Moz Q&A is closed.
After more than 13 years, and tens of thousands of questions, Moz Q&A closed on 12th December 2024. Whilst we’re not completely removing the content - many posts will still be possible to view - we have locked both new posts and new replies. More details here.
"noindex, follow" or "robots.txt" for thin content pages
-
Does anyone have any testing evidence what is better to use for pages with thin content, yet important pages to keep on a website? I am referring to content shared across multiple websites (such as e-commerce, real estate etc). Imagine a website with 300 high quality pages indexed and 5,000 thin product type pages, which are pages that would not generate relevant search traffic. Question goes: Does the interlinking value achieved by "noindex, follow" outweigh the negative of Google having to crawl all those "noindex" pages? With robots.txt one has Google's crawling focus on just the important pages that are indexed and that may give ranking a boost. Any experiments with insight to this would be great.

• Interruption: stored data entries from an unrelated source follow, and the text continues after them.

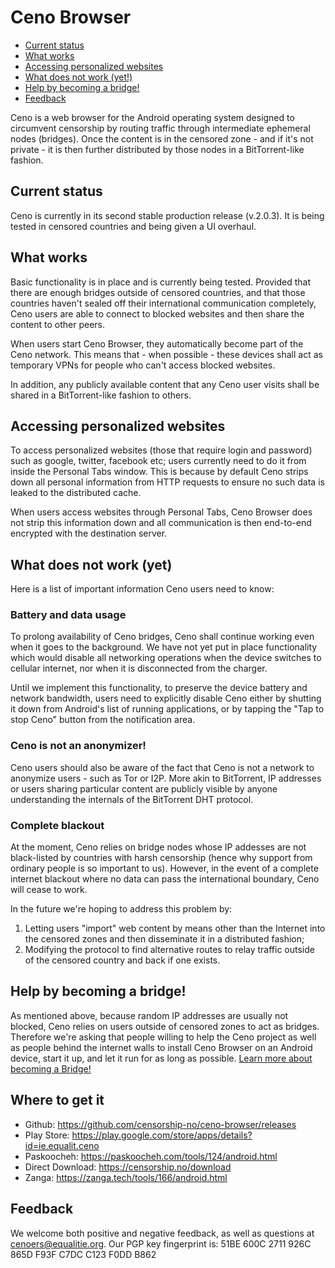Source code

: # Ceno Browser
- [Current status](#current-status)
- [What works](#what-works)
- [Accessing personalized websites](#accessing-personalized-websites)
- [What does not work (yet!)](#what-does-not-work-yet)
- [Help by becoming a bridge!](#help-by-becoming-a-bridge)
- [Feedback](#feedback)

Ceno is a web browser for the Android operating system designed to circumvent
censorship by routing traffic through intermediate ephemeral nodes (bridges).
Once the content is in the censored zone - and if it's not private - it is
then further distributed by those nodes in a BitTorrent-like fashion.

## Current status

Ceno is currently in its second stable production release (v.2.0.3). It is being tested in censored countries
and being given a UI overhaul.

## What works

Basic functionality is in place and is currently being tested. Provided that
there are enough bridges outside of censored countries, and that those countries
haven't sealed off their international communication completely, Ceno users are
able to connect to blocked websites and then share the content to other peers.

When users start Ceno Browser, they automatically become part of the Ceno
network. This means that - when possible - these devices shall act as temporary VPNs for people who can't access blocked websites.

In addition, any publicly available content that any Ceno user visits shall be shared in a BitTorrent-like fashion to others.

## Accessing personalized websites

To access personalized websites (those that require login and password) such as google, twitter, facebook etc; users currently need to do it from inside the Personal Tabs window. This is because by default Ceno strips down all
personal information from HTTP requests to ensure no such data is leaked to the distributed cache.

When users access websites through Personal Tabs, Ceno Browser does not strip this information down and all communication is then end-to-end encrypted with the destination server.

## What does not work (yet)

Here is a list of important information Ceno users need to know:

### Battery and data usage

To prolong availability of Ceno bridges, Ceno shall continue
working even when it goes to the background. We have not yet put in place
functionality which would disable all networking operations when the device
switches to cellular internet, nor when it is disconnected from the charger.

Until we implement this functionality, to preserve the device battery and
network bandwidth, users need to explicitly disable Ceno either by shutting it
down from Android's list of running applications, or by tapping the "Tap to
stop Ceno" button from the notification area.

### Ceno is not an anonymizer!

Ceno users should also be aware of the fact that Ceno is not a network to
anonymize users - such as Tor or I2P. More akin to BitTorrent, IP addresses or
users sharing particular content are publicly visible by anyone understanding
the internals of the BitTorrent DHT protocol.

### Complete blackout

At the moment, Ceno relies on bridge nodes whose IP addesses are not black-listed by countries with harsh censorship (hence why support from ordinary people is so important to us). However, in the event of a complete internet blackout where no data can pass the international boundary, Ceno will cease to work.

In the future we're hoping to address this problem by:

1. Letting users "import" web content by means other than the Internet into the
   censored zones and then disseminate it in a distributed fashion;
2. Modifying the protocol to find alternative routes to relay traffic
   outside of the censored country and back if one exists. 

## Help by becoming a bridge!

As mentioned above, because random IP addresses are usually not blocked, Ceno relies on users outside of censored zones to act as bridges. Therefore we're asking that people willing to help the Ceno project as well as people behind the internet walls to install Ceno Browser on an Android device, start it up, and let it run for as long as possible. [Learn more about becoming a Bridge!](https://censorship.no/user-manual/en/browser/bridging.html)

## Where to get it

- Github:    https://github.com/censorship-no/ceno-browser/releases
- Play Store: https://play.google.com/store/apps/details?id=ie.equalit.ceno
- Paskoocheh: https://paskoocheh.com/tools/124/android.html
- Direct Download: https://censorship.no/download
- Zanga: https://zanga.tech/tools/166/android.html

## Feedback

We welcome both positive and negative feedback, as well as questions at cenoers@equalitie.org.
Our PGP key fingerprint is: 51BE 600C 2711 926C 865D F93F C7DC C123 F0DD B862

I do get the story about "make the pages unique", "get customer reviews and comments" etc....but the above question is the important question here.
-
trung.ngo - check out this article I posted http://www.blindfiveyearold.com/crawl-optimization
that's where I got my "inspiration" from to consider using robots.txt instead...
-
I am thinking if I exclude more thin pages from being crawled (robots.txt) that may be better than my current "noindex, follow" - the thin pages are already "noindex, follow".
You are saying "unless there's evidence that the pages are taking up too much of the crawl bandwidth, it doesn't seem like too much of an issue to me." - but how would I know this? Fair to assume for a website with 5,000 pages this is probably not an issue?
I am concerned with the "noindex, follow" Google may think "ahh, we have seen all this stuff before. Thanks for keeping out of our index, but we are still going to devalue your original content indexed pages because we crawl and see all this thin stuff." I am thinking with the robots.txt it would potentially be a stronger signal that could help my indexed pages. Or you think it is a minor and probably not relevant?
-
Hello there,
Have you had any duplicate content or crawling issues in the past or is this more of a preventative measure? If the pages, as you put it, "would not generate relevant search traffic", then I would argue that it'd make sense to "noindex, follow" based on the assumption that the pages are not currently driving search traffic, and have no real potential to contribute significantly to brand discovery via a search engine in the future.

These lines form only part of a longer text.